*WHAT TO PRODUCE:*
Go through the data and report each line that holds the string "draws".

*RECORDS FOR THE TASK:*
=======

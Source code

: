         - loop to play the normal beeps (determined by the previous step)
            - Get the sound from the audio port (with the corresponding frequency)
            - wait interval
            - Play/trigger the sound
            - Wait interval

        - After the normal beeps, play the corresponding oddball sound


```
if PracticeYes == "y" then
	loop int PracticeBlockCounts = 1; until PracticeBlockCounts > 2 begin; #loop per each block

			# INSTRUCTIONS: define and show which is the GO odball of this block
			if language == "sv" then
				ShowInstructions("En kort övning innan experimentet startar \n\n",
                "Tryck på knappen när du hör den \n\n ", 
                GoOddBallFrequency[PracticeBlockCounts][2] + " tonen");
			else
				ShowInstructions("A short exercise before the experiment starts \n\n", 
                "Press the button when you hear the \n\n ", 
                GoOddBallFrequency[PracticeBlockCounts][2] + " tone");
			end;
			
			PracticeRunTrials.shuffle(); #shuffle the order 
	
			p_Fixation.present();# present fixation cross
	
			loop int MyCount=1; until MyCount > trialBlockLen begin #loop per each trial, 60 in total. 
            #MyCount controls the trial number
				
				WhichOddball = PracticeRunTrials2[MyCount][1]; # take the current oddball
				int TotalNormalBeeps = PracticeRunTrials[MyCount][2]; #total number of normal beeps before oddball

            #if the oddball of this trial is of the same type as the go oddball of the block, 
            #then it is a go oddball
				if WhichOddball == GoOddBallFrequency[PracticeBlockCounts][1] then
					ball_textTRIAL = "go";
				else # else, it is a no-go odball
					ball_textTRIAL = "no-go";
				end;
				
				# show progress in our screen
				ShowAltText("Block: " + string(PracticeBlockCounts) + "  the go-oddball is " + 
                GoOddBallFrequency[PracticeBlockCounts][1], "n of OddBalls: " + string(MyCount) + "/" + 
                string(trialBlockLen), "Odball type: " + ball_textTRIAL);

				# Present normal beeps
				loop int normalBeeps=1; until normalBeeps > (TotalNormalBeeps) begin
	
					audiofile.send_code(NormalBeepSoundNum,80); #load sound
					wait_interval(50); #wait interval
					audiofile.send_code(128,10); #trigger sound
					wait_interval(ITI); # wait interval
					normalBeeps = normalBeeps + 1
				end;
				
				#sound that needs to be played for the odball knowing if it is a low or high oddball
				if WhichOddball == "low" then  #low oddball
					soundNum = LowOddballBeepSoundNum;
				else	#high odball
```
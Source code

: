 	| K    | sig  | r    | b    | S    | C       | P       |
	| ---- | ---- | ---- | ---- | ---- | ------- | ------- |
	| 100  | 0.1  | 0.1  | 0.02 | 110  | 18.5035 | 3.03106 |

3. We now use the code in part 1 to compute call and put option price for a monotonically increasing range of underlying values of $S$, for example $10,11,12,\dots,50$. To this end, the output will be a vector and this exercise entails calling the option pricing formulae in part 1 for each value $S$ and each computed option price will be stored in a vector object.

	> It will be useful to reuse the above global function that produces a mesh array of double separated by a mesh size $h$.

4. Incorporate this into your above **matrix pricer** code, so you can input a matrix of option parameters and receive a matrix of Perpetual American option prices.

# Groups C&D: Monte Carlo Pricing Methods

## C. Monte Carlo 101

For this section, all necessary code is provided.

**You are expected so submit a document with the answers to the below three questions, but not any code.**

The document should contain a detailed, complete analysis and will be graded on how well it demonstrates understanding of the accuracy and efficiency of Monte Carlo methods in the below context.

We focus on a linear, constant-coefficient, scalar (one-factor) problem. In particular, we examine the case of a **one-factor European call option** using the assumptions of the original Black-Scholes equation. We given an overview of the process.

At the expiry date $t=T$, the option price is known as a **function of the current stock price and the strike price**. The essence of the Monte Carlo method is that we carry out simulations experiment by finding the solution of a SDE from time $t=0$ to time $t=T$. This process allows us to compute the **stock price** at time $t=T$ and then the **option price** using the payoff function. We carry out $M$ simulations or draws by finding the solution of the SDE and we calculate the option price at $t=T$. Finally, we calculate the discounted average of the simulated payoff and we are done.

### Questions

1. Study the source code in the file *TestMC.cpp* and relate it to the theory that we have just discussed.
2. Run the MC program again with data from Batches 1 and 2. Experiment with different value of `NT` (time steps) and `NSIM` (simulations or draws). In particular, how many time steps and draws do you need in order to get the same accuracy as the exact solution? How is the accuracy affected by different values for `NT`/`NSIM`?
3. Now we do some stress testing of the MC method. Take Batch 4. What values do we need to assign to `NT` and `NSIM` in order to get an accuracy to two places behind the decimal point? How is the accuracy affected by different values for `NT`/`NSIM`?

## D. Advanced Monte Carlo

=======

*WRITTEN SOLUTION:*
At the expiry date $t=T$, the option price is known as a **function of the current stock price and the strike price**. The essence of the Monte Carlo method is that we carry out simulations experiment by finding the solution of a SDE from time $t=0$ to time $t=T$. This process allows us to compute the **stock price** at time $t=T$ and then the **option price** using the payoff function. We carry out $M$ simulations or draws by finding the solution of the SDE and we calculate the option price at $t=T$. Finally, we calculate the discounted average of the simulated payoff and we are done.
2. Run the MC program again with data from Batches 1 and 2. Experiment with different value of `NT` (time steps) and `NSIM` (simulations or draws). In particular, how many time steps and draws do you need in order to get the same accuracy as the exact solution? How is the accuracy affected by different values for `NT`/`NSIM`?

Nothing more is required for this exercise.